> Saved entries
BEGIN
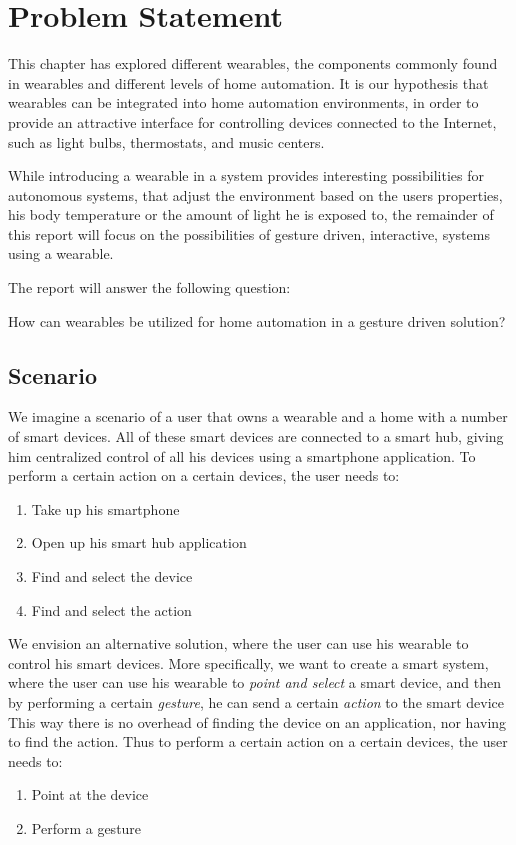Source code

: \section{Problem Statement}\label{sec:researchstatement}
This chapter has explored different wearables, 
the components commonly found in wearables and different levels of home automation. 
It is our hypothesis that wearables can be integrated into home automation environments, 
in order to provide an attractive interface for controlling devices connected to the Internet, 
such as light bulbs, thermostats, and music centers.

While introducing a wearable in a system provides interesting possibilities for autonomous systems, 
that adjust the environment based on the users properties, 
\eg his body temperature or the amount of light he is exposed to,
the remainder of this report will focus on the possibilities of gesture driven, \ie interactive, systems using a wearable.

The report will answer the following question:

\begin{framed}
      How can wearables be utilized for home automation in a gesture driven solution?
\end{framed}

\subsection{Scenario}\label{sec:scenario}
We imagine a scenario of a user that owns a wearable and a home with a number of smart devices. 
All of these smart devices are connected to a smart hub, 
giving him centralized control of all his devices using \eg a smartphone application.
To perform a certain action on a certain devices, the user needs to:
\begin{enumerate}
  \item Take up his smartphone
  \item Open up his smart hub application
  \item Find and select the device
  \item Find and select the action
\end{enumerate}

We envision an alternative solution, 
where the user can use his wearable to control his smart devices. 
More specifically, we want to create a smart system, 
where the user can use his wearable to \emph{point and select} a smart device, 
and then by performing a certain \emph{gesture}, he can send a certain \emph{action} to the smart device
This way there is no overhead of finding the device on an application, 
nor having to find the action. 
Thus to perform a certain action on a certain devices, the user needs to:
\begin{enumerate}
  \item Point at the device
  \item Perform a gesture
\end{enumerate}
END
> ACTION ITEM
Your output must match the records word for word, apart from the images, which are left out.

> WRITTEN SOLUTION
Source code

: \section{Problem Statement}\label{sec:researchstatement}
This chapter has explored different wearables, 
the components commonly found in wearables and different levels of home automation. 
It is our hypothesis that wearables can be integrated into home automation environments, 
in order to provide an attractive interface for controlling devices connected to the Internet, 
such as light bulbs, thermostats, and music centers.

While introducing a wearable in a system provides interesting possibilities for autonomous systems, 
that adjust the environment based on the users properties, 
\eg his body temperature or the amount of light he is exposed to,
the remainder of this report will focus on the possibilities of gesture driven, \ie interactive, systems using a wearable.

The report will answer the following question:

\begin{framed}
      How can wearables be utilized for home automation in a gesture driven solution?
\end{framed}

\subsection{Scenario}\label{sec:scenario}
We imagine a scenario of a user that owns a wearable and a home with a number of smart devices. 
All of these smart devices are connected to a smart hub, 
giving him centralized control of all his devices using \eg a smartphone application.
To perform a certain action on a certain devices, the user needs to:
\begin{enumerate}
  \item Take up his smartphone
  \item Open up his smart hub application
  \item Find and select the device
  \item Find and select the action
\end{enumerate}

We envision an alternative solution, 
where the user can use his wearable to control his smart devices. 
More specifically, we want to create a smart system, 
where the user can use his wearable to \emph{point and select} a smart device, 
and then by performing a certain \emph{gesture}, he can send a certain \emph{action} to the smart device
This way there is no overhead of finding the device on an application, 
nor having to find the action. 
Thus to perform a certain action on a certain devices, the user needs to:
\begin{enumerate}
  \item Point at the device
  \item Perform a gesture
\end{enumerate}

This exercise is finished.